La dotation acquittée individuellement par chaque commune peut être révisée, après avis de la commission mentionnée au XII de l'article L. 5219-5 dudit code, par délibération du conseil de territoire statuant à la majorité des deux tiers. Cette révision ne peut avoir pour effet de minorer ou de majorer la participation de la commune de plus de 30 % du produit de la taxe d'habitation, de la taxe foncière sur les propriétés bâties et de la taxe foncière sur les propriétés non bâties perçu au profit de l'établissement public de coopération intercommunale à fiscalité propre existant au 31 décembre 2015 sur le territoire de la commune l'année précédant la création de la métropole du Grand Paris, actualisé depuis 2015 et jusqu'à la date de révision selon le taux annuel d'évolution des valeurs locatives foncières figurant à l'article 1518 bis du code général des impôts, représentant au plus 5 % des recettes réelles de fonctionnement de la commune intéressée l'année précédant la révision. Toutefois, la dotation acquittée individuellement par chaque commune est recalculée lors de chaque nouveau transfert de charges résultant de l'application des IV, V et VII de l'article L. 5219-5 du code général des collectivités territoriales en tenant compte du rapport de la commission mentionnée au XII sans que la révision puisse avoir pour effet de majorer ou minorer la contribution de la commune d'un montant supérieur au coût net des charges transférées tel qu'évalué par cette commission. A défaut d'avis de la commission, la fraction est majorée ou minorée du montant des dépenses engagées pour l'exercice de la compétence transférée. Ce montant est égal à la moyenne des dépenses figurant sur les comptes administratifs de la collectivité à l'origine du transfert, actualisées en fonction de l'indice des prix hors tabac, tel que constaté à la date des transferts, sur une période de trois ans précédant le transfert pour les dépenses de fonctionnement ; actualisées en fonction de l'indice des prix de la formation brute de capital fixe des administrations publiques, tel que constaté à la date des transferts, sur une période de sept ans précédant le transfert pour les dépenses d'investissement.
Le montant de la dotation acquittée par chaque commune et révisée, le cas échéant, dans les conditions prévues au deuxième alinéa du présent H est actualisé chaque année par application du taux d'évolution des valeurs locatives foncières de l'année figurant à l'article 1518 bis du code général des impôts. L'actualisation n'est pas applicable à la majoration prévue à la dernière phrase du premier alinéa du présent H.

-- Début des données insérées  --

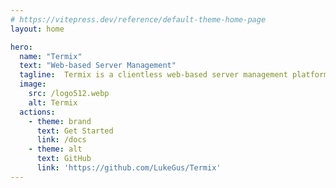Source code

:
 ```yaml
---
# https://vitepress.dev/reference/default-theme-home-page
layout: home

hero:
  name: "Termix"
  text: "Web-based Server Management"
  tagline:  Termix is a clientless web-based server management platform with SSH terminal, tunneling, and file editing capabilities.
  image:
    src: /logo512.webp
    alt: Termix
  actions:
    - theme: brand
      text: Get Started
      link: /docs
    - theme: alt
      text: GitHub
      link: 'https://github.com/LukeGus/Termix'
---
```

Le versement de cette dotation aux fonds de compensation des charges territoriales constitue pour les communes une dépense obligatoire.
Le présent H ne s'applique pas à la Ville de Paris.
I.-Par dérogation au E du XI de l'article L. 5219-5 du code général des collectivités territoriales, la métropole du Grand Paris est tenue d'instituer, au titre des exercices 2016 à 2020, une dotation de soutien à l'investissement territorial qui est prélevée annuellement sur la cotisation sur la valeur ajoutée des entreprises.
Pour la détermination de la dotation de soutien à l'investissement territorial, est calculée la différence entre les deux termes suivants :
1° D'une part, le produit de la cotisation sur la valeur ajoutée des entreprises au titre de l'année du versement de la dotation ;
2° D'autre part, le produit des mêmes impositions constaté l'année précédente.
La dotation est égale à un taux compris entre 10 % et 50 %, voté par le conseil de la métropole, de la différence ainsi obtenue. Le conseil de la métropole procède à la répartition de cette dotation entre des établissements publics territoriaux, les établissements publics mentionnés au dernier alinéa du V de l'article L. 5219-1 du même code et à l'article L. 328-1 du code de l'urbanisme et, le cas échéant, des communes situées dans le périmètre de la métropole, en tenant compte prioritairement de l'importance des charges qu'ils supportent du fait de la réalisation ou de la gestion d'un ou de plusieurs équipements répondant à un enjeu de solidarité territoriale et en appliquant d'autres critères fixés librement.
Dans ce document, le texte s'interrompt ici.